* EXERCISE OBJECTIVE *
If a line of the data below contains the string "database", copy it into your answer.

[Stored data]
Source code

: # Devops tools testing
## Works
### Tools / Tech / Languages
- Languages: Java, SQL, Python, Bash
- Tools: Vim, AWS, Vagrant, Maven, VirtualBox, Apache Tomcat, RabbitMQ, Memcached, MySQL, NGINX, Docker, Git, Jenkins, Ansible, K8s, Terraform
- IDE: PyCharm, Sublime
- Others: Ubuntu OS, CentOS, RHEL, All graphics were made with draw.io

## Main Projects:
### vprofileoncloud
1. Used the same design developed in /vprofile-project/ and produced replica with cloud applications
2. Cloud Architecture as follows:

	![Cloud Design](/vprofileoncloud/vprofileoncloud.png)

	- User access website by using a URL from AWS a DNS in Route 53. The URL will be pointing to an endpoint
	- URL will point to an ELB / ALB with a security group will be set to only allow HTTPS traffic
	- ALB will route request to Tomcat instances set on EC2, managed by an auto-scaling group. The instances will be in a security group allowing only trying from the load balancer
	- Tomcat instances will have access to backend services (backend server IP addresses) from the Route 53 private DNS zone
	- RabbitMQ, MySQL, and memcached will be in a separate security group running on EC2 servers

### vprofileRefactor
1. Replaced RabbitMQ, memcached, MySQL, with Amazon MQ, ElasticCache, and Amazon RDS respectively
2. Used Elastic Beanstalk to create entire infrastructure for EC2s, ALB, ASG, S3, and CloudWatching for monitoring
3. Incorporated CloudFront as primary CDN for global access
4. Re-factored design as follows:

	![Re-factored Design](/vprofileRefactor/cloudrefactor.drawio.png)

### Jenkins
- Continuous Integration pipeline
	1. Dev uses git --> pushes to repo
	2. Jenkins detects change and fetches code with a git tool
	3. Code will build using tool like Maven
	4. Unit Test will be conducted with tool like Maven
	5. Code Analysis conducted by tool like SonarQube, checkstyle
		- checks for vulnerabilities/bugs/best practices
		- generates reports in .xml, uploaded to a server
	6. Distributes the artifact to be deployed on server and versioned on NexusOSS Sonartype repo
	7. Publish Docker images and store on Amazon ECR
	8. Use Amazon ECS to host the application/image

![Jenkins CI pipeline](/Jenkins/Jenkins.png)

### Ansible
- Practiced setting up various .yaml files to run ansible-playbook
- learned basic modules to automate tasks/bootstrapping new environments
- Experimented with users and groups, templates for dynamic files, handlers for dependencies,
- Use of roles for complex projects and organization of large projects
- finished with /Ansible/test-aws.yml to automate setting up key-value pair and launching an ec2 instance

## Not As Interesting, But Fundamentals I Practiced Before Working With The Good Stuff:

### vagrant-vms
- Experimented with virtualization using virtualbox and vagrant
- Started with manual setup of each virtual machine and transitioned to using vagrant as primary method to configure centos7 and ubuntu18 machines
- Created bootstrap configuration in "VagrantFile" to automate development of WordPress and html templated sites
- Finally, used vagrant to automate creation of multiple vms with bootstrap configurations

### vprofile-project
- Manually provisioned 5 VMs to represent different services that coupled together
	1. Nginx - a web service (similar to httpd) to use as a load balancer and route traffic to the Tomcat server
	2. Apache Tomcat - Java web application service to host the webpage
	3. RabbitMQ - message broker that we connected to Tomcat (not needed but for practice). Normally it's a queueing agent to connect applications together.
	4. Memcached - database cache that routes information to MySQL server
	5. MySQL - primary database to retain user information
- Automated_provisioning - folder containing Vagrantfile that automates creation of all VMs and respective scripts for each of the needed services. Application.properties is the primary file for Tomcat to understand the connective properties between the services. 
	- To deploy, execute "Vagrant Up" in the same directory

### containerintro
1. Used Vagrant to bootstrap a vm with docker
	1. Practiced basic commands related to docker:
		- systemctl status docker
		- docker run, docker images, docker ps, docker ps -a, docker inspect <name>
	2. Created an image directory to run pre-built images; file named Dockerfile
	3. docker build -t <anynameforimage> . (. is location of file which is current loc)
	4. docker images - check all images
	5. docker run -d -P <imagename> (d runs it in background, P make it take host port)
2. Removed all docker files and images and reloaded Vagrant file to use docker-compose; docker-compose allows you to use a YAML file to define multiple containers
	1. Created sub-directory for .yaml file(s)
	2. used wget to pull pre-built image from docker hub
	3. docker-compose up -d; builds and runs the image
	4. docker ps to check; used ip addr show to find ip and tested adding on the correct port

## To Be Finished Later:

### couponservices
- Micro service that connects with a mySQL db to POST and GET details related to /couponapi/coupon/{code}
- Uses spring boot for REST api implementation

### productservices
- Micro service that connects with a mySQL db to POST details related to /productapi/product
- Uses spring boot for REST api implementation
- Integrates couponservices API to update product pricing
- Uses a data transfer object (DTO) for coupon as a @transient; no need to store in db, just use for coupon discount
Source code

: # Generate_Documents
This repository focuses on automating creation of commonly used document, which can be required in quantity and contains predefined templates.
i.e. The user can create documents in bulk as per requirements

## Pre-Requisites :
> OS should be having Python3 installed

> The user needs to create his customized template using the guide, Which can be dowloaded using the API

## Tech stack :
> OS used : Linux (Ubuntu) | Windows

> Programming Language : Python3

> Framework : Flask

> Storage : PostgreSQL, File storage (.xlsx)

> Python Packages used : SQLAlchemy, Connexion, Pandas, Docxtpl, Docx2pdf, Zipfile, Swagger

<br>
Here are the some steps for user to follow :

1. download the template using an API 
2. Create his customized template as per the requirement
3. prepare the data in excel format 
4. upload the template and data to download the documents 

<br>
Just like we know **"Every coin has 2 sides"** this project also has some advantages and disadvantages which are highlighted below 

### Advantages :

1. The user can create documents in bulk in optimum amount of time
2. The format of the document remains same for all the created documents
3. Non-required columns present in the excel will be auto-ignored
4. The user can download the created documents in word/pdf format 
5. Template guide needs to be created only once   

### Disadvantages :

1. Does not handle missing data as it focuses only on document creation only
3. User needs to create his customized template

* EXERCISE RESULT *
	4. Memcached - database cache that routes information to MySQL server
	5. MySQL - primary database to retain user information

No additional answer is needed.